**Task directions**
In exact form, please repeat the records from their opening line down to the line with "Heap for bounded", including that line.

**Data shown**

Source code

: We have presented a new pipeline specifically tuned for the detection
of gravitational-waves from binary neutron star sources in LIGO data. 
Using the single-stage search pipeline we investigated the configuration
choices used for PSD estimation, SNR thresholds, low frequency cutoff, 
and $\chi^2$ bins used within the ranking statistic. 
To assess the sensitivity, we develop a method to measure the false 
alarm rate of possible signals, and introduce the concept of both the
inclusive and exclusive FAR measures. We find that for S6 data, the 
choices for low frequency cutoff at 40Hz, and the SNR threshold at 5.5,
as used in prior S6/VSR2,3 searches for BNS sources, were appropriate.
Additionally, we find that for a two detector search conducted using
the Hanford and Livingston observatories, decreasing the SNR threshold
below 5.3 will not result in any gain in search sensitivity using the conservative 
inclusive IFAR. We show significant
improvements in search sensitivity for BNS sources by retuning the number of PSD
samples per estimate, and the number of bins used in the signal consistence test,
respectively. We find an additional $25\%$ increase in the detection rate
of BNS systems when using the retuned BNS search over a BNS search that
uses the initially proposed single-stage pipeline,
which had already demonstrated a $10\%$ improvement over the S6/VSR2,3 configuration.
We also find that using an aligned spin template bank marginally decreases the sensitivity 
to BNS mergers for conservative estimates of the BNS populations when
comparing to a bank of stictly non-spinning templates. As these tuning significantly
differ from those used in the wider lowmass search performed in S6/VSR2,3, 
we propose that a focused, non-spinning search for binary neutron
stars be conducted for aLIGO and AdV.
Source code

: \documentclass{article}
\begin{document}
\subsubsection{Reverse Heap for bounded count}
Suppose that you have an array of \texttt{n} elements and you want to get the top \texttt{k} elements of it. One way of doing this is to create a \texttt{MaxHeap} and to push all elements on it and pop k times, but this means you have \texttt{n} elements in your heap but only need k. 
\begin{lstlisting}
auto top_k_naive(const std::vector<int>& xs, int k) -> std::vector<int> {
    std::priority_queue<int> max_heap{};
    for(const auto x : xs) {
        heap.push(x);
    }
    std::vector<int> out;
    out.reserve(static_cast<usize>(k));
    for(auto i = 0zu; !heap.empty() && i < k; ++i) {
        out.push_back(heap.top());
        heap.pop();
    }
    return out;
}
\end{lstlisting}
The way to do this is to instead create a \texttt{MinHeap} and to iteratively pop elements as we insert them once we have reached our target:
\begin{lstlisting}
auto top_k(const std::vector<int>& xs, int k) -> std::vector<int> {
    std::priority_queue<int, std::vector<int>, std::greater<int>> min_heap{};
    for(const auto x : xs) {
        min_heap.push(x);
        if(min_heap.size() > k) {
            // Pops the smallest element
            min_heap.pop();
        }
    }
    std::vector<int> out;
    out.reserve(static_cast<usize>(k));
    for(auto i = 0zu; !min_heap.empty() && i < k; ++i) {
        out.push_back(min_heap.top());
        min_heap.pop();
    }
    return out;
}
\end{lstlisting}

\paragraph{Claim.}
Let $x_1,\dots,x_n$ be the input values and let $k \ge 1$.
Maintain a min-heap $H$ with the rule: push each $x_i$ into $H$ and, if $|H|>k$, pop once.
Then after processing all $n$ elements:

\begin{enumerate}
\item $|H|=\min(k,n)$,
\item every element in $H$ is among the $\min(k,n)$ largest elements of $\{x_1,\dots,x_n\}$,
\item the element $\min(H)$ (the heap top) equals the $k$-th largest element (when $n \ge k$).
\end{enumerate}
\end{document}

**Solved exercise**
Source code

: We have presented a new pipeline specifically tuned for the detection
of gravitational-waves from binary neutron star sources in LIGO data. 
Using the single-stage search pipeline we investigated the configuration
choices used for PSD estimation, SNR thresholds, low frequency cutoff, 
and $\chi^2$ bins used within the ranking statistic. 
To assess the sensitivity, we develop a method to measure the false 
alarm rate of possible signals, and introduce the concept of both the
inclusive and exclusive FAR measures. We find that for S6 data, the 
choices for low frequency cutoff at 40Hz, and the SNR threshold at 5.5,
as used in prior S6/VSR2,3 searches for BNS sources, were appropriate.
Additionally, we find that for a two detector search conducted using
the Hanford and Livingston observatories, decreasing the SNR threshold
below 5.3 will not result in any gain in search sensitivity using the conservative 
inclusive IFAR. We show significant
improvements in search sensitivity for BNS sources by retuning the number of PSD
samples per estimate, and the number of bins used in the signal consistence test,
respectively. We find an additional $25\%$ increase in the detection rate
of BNS systems when using the retuned BNS search over a BNS search that
uses the initially proposed single-stage pipeline,
which had already demonstrated a $10\%$ improvement over the S6/VSR2,3 configuration.
We also find that using an aligned spin template bank marginally decreases the sensitivity 
to BNS mergers for conservative estimates of the BNS populations when
comparing to a bank of stictly non-spinning templates. As these tuning significantly
differ from those used in the wider lowmass search performed in S6/VSR2,3, 
we propose that a focused, non-spinning search for binary neutron
stars be conducted for aLIGO and AdV.
Source code

: \documentclass{article}
\begin{document}
\subsubsection{Reverse Heap for bounded count}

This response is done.